*** Provided material ***

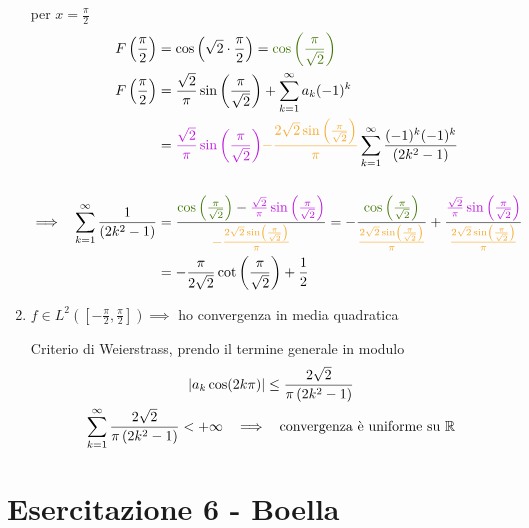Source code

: \begin{enumerate}
per $x = \frac{\pi }{2}$
\begin{equation*}
\begin{aligned}
F\left(\frac{\pi }{2}\right) & = \cos\left(\sqrt{2} \cdot \frac{\pi }{2}\right) = \textcolor[rgb]{0.25,0.46,0.02}{\cos\left(\frac{\pi }{\sqrt{2}}\right)}\\
F\left(\frac{\pi }{2}\right) & = \frac{\sqrt{2}}{\pi }\sin\left(\frac{\pi }{\sqrt{2}}\right) + \sum\limits ^{\infty }_{k = 1} a_{k}(- 1)^{k}\\
 & = \textcolor[rgb]{0.74,0.06,0.88}{\frac{\sqrt{2}}{\pi }\sin\left(\frac{\pi }{\sqrt{2}}\right)}\textcolor[rgb]{0.96,0.65,0.14}{ - \frac{2\sqrt{2}\sin\left(\frac{\pi }{\sqrt{2}}\right)}{\pi }}\sum\limits ^{\infty }_{k = 1}\frac{(- 1)^{k}(- 1)^{k}}{\left(2k^{2} - 1\right)}\\
 & \\
\implies \ \ \sum\limits ^{\infty }_{k = 1}\frac{1}{\left(2k^{2} - 1\right)} & = \frac{\textcolor[rgb]{0.25,0.46,0.02}{\cos\left(\frac{\pi }{\sqrt{2}}\right)} - \textcolor[rgb]{0.74,0.06,0.88}{\frac{\sqrt{2}}{\pi }\sin\left(\frac{\pi }{\sqrt{2}}\right)}}{\textcolor[rgb]{0.96,0.65,0.14}{ - \frac{2\sqrt{2}\sin\left(\frac{\pi }{\sqrt{2}}\right)}{\pi }}} = - \frac{\textcolor[rgb]{0.25,0.46,0.02}{\cos\left(\frac{\pi }{\sqrt{2}}\right)}}{\textcolor[rgb]{0.96,0.65,0.14}{\frac{2\sqrt{2}\sin\left(\frac{\pi }{\sqrt{2}}\right)}{\pi }}} + \frac{\textcolor[rgb]{0.74,0.06,0.88}{\frac{\sqrt{2}}{\pi }\sin\left(\frac{\pi }{\sqrt{2}}\right)}}{\textcolor[rgb]{0.96,0.65,0.14}{\frac{2\sqrt{2}\sin\left(\frac{\pi }{\sqrt{2}}\right)}{\pi }}}\\
 & = - \frac{\pi }{2\sqrt{2}}\cot\left(\frac{\pi }{\sqrt{2}}\right) + \frac{1}{2}
\end{aligned}
\end{equation*}
\item $f\in L^{2}\left(\left[ - \frac{\pi }{2} ,\frac{\pi }{2}\right]\right) \implies $ ho convergenza in media quadratica

Criterio di Weierstrass, prendo il termine generale in modulo
\begin{gather*}
| a_{k}\cos(2k\pi)| \leq \frac{2\sqrt{2}}{\pi \left(2k^{2} - 1\right)}\\
\sum\limits ^{\infty }_{k = 1}\frac{2\sqrt{2}}{\pi \left(2k^{2} - 1\right)} < + \infty \ \ \implies \ \ \text{convergenza è uniforme su} \ \mathbb{R} 
\end{gather*}
\end{enumerate}
\chapter{Esercitazione 6 - Boella}
\ParteEsercizi
\Esercizio{}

*** End of Provided material ***

• _Problem to work on_: Copy out the lines above unchanged. Skip the images.

• _Output of the exercise_:
Source code

: \begin{enumerate}
per $x = \frac{\pi }{2}$
\begin{equation*}
\begin{aligned}
F\left(\frac{\pi }{2}\right) & = \cos\left(\sqrt{2} \cdot \frac{\pi }{2}\right) = \textcolor[rgb]{0.25,0.46,0.02}{\cos\left(\frac{\pi }{\sqrt{2}}\right)}\\
F\left(\frac{\pi }{2}\right) & = \frac{\sqrt{2}}{\pi }\sin\left(\frac{\pi }{\sqrt{2}}\right) + \sum\limits ^{\infty }_{k = 1} a_{k}(- 1)^{k}\\
 & = \textcolor[rgb]{0.74,0.06,0.88}{\frac{\sqrt{2}}{\pi }\sin\left(\frac{\pi }{\sqrt{2}}\right)}\textcolor[rgb]{0.96,0.65,0.14}{ - \frac{2\sqrt{2}\sin\left(\frac{\pi }{\sqrt{2}}\right)}{\pi }}\sum\limits ^{\infty }_{k = 1}\frac{(- 1)^{k}(- 1)^{k}}{\left(2k^{2} - 1\right)}\\
 & \\
\implies \ \ \sum\limits ^{\infty }_{k = 1}\frac{1}{\left(2k^{2} - 1\right)} & = \frac{\textcolor[rgb]{0.25,0.46,0.02}{\cos\left(\frac{\pi }{\sqrt{2}}\right)} - \textcolor[rgb]{0.74,0.06,0.88}{\frac{\sqrt{2}}{\pi }\sin\left(\frac{\pi }{\sqrt{2}}\right)}}{\textcolor[rgb]{0.96,0.65,0.14}{ - \frac{2\sqrt{2}\sin\left(\frac{\pi }{\sqrt{2}}\right)}{\pi }}} = - \frac{\textcolor[rgb]{0.25,0.46,0.02}{\cos\left(\frac{\pi }{\sqrt{2}}\right)}}{\textcolor[rgb]{0.96,0.65,0.14}{\frac{2\sqrt{2}\sin\left(\frac{\pi }{\sqrt{2}}\right)}{\pi }}} + \frac{\textcolor[rgb]{0.74,0.06,0.88}{\frac{\sqrt{2}}{\pi }\sin\left(\frac{\pi }{\sqrt{2}}\right)}}{\textcolor[rgb]{0.96,0.65,0.14}{\frac{2\sqrt{2}\sin\left(\frac{\pi }{\sqrt{2}}\right)}{\pi }}}\\
 & = - \frac{\pi }{2\sqrt{2}}\cot\left(\frac{\pi }{\sqrt{2}}\right) + \frac{1}{2}
\end{aligned}
\end{equation*}
\item $f\in L^{2}\left(\left[ - \frac{\pi }{2} ,\frac{\pi }{2}\right]\right) \implies $ ho convergenza in media quadratica

Criterio di Weierstrass, prendo il termine generale in modulo
\begin{gather*}
| a_{k}\cos(2k\pi)| \leq \frac{2\sqrt{2}}{\pi \left(2k^{2} - 1\right)}\\
\sum\limits ^{\infty }_{k = 1}\frac{2\sqrt{2}}{\pi \left(2k^{2} - 1\right)} < + \infty \ \ \implies \ \ \text{convergenza è uniforme su} \ \mathbb{R} 
\end{gather*}
\end{enumerate}
\chapter{Esercitazione 6 - Boella}
\ParteEsercizi
\Esercizio{}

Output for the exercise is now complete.